Das trifft zu, bedeutet aber nicht, dass die Einflussnahme der Redaktion gering gewesen wäre. Vieles wurde durch redaktionelle Beiträge relativiert; nicht zuletzt wurde durch die Gestaltung, durch die Auswahl, die Bearbeitung und den Einsatz der Bilder starke Akzente gesetzt. Selbstredend war die Gliederung und Gestaltung des Buchs Gegenstand intensiver Auseinandersetzungen in der Redaktion; für die Gestaltung hatten wir in Axel Killian einen herausragenden Fachmann. Die Grundsätze der Gestaltung, der Umgang mit den Bildern wurden der Öffentlichkeit ebenfalls vorgestellt, sie wurden mit viel Wohlwollen aufgenommen.

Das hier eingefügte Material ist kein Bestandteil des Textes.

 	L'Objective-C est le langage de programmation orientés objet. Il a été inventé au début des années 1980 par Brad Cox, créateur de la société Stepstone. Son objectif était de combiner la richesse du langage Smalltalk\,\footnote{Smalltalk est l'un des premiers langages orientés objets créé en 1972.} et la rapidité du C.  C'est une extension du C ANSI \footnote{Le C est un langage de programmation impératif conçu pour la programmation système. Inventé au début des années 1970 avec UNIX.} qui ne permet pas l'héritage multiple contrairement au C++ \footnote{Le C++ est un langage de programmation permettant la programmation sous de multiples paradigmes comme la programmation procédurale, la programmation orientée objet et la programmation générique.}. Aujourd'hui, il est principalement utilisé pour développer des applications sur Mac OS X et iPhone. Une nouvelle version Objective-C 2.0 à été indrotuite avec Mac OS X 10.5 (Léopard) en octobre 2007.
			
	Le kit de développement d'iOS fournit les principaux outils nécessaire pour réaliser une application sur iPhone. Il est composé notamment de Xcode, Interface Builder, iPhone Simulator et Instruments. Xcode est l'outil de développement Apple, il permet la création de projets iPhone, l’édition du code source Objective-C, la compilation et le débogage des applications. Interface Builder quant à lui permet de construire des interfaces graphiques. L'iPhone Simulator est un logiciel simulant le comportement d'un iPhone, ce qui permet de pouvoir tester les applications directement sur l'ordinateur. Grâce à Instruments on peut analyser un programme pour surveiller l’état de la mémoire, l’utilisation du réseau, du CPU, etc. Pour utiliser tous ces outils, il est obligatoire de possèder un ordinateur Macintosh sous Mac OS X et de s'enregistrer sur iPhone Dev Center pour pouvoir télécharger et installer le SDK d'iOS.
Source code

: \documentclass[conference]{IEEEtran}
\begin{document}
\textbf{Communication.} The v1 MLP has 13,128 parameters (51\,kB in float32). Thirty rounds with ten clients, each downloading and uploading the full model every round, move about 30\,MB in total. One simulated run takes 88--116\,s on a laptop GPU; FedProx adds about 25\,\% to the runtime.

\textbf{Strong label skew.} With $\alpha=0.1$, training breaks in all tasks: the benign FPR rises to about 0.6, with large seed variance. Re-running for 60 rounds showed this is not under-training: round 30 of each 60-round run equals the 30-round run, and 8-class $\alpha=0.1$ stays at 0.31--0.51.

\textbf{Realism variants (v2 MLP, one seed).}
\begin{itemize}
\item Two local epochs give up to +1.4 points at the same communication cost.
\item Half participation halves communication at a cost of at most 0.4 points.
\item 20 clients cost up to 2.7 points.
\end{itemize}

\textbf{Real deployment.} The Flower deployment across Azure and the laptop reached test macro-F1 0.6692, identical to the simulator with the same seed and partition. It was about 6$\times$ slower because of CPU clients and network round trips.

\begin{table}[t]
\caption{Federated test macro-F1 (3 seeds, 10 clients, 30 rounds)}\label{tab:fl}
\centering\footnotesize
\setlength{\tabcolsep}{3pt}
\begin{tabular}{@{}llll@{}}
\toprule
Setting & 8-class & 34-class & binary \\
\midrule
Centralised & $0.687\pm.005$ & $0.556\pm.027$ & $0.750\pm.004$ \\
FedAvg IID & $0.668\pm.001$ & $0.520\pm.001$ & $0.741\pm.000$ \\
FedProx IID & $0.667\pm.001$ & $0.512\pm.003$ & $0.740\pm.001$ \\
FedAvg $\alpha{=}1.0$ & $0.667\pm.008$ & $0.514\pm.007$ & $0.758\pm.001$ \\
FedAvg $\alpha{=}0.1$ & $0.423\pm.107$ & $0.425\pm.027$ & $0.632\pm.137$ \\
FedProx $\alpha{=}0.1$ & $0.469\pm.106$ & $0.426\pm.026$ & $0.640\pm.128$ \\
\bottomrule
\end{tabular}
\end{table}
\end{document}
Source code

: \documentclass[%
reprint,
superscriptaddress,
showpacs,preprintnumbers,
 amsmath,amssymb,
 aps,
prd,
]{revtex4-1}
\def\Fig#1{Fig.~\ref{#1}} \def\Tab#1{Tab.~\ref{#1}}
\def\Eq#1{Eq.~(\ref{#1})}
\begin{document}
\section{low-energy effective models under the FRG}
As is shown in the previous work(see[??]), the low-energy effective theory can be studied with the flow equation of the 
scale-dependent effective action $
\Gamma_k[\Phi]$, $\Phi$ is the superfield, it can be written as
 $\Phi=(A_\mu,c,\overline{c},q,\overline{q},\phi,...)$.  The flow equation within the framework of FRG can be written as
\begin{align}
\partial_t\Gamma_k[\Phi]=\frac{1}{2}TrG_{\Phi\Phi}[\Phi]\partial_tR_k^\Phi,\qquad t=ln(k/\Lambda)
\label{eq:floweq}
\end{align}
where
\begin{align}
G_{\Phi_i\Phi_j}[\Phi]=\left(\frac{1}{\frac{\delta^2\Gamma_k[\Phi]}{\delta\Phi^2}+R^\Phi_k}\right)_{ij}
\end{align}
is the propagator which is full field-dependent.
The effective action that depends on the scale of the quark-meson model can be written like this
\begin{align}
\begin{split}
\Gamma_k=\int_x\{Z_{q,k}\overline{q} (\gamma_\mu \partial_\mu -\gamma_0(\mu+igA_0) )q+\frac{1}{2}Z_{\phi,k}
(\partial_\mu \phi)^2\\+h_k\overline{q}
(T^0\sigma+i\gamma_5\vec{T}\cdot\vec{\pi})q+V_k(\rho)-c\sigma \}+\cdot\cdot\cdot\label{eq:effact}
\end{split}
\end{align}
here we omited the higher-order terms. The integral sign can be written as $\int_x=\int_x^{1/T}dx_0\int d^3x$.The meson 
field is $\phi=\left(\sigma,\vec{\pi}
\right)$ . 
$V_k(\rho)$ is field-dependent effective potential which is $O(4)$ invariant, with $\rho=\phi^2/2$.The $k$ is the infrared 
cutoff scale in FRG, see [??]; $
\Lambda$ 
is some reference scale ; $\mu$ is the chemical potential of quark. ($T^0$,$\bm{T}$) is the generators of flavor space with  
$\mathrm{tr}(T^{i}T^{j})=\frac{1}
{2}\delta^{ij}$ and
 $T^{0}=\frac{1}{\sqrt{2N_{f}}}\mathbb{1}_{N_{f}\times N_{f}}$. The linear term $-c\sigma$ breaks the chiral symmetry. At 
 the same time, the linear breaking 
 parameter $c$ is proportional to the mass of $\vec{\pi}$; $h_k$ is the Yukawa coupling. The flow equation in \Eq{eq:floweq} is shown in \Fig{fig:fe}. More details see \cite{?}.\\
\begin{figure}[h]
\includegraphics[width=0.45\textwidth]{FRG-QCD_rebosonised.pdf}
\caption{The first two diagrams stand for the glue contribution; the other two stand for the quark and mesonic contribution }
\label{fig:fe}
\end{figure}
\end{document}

Das Ergebnis liegt jedermann zur eigenen Beurteilung vor - in Gestalt des Buches Rothweil - Aus der Geschichte von Nieder- und Oberrotweil.

Finanzierung

Zum Abschluss des Projektes hin verlagerte sich die Arbeit der Redaktion immer mehr auf die Buchgestaltung und die Organisation des Druckes - wir lasen selbst Korrektur, das Layout wurde im Atelier von Axel Killian selbst gemacht; die Finanzierung des Druckes war zu klären. Die Redaktion bestand darauf, das Buch durch eine kompetente Druckerei aus der Region machen zu lassen; bei einem Druck sonstwo hätte gespart werden können - und wäre der Geist des Buches karrikiert worden.

Am 5. Mai 2000 konnten Arno Landerer, Ortsvorsteher und damaliger Vorsitzender des Heimat und Geschichtsvereins Oberrotweil, die Redakteure und die Autoren ihr Buch der Öffentlichkeit übergeben. Ein glücklicher Tag. Dennoch waren und sind nicht alle Probleme gelöst. Autoren und Redaktion haben dadurch, dass sie meistens ehrenamtlich gearbeitet haben, dem Verein Kosten an DM im sechsstelligen Bereich erspart. Aber es blieben für den Druck der tausend Exemplare und für einige Honorare über hunderttausend Mark zu finanzieren übrig. Der von der Ortsverwaltung und der Raiffeisenbank organisierte Verkauf von Optionsscheinen auf die Chronik ermöglichte eine schöne Anzahlung, aber der große Hauptteil blieb offen. Daher stellte die Stadt Vogtsburg Mittel aus dem Erbe Wolf zinsfrei zur Verfügung. (Der Rechtsphilosoph Erik Wolf und seine Gattin, die in Oberrotweil ihren Lebensabend verbracht hatten, hatten der Gemeinde einen Großteil ihres Vermögens vermacht.) Der Buchpreis wurde zunächst auf 100 Mark angesetzt. Der Verkaufserlös fließt seitdem in das Erbe Wolf zurück. Es traten jedoch noch Kosten auf, die bei der Festsetzung des Preises nicht absehbar waren. Weit über die Hälfte der Bücher sind schon verkauft; aber der Markt ist jetzt ziemlich gesättigt; der weitere Verkauf geht tröpfchenweise. Um einmal mit dem tausendsten verkauften Exemplar vollständig zurückzahlen zu können, muss der Buchpreis von derzeit 55 Euro vielleicht noch einmal angehoben werden.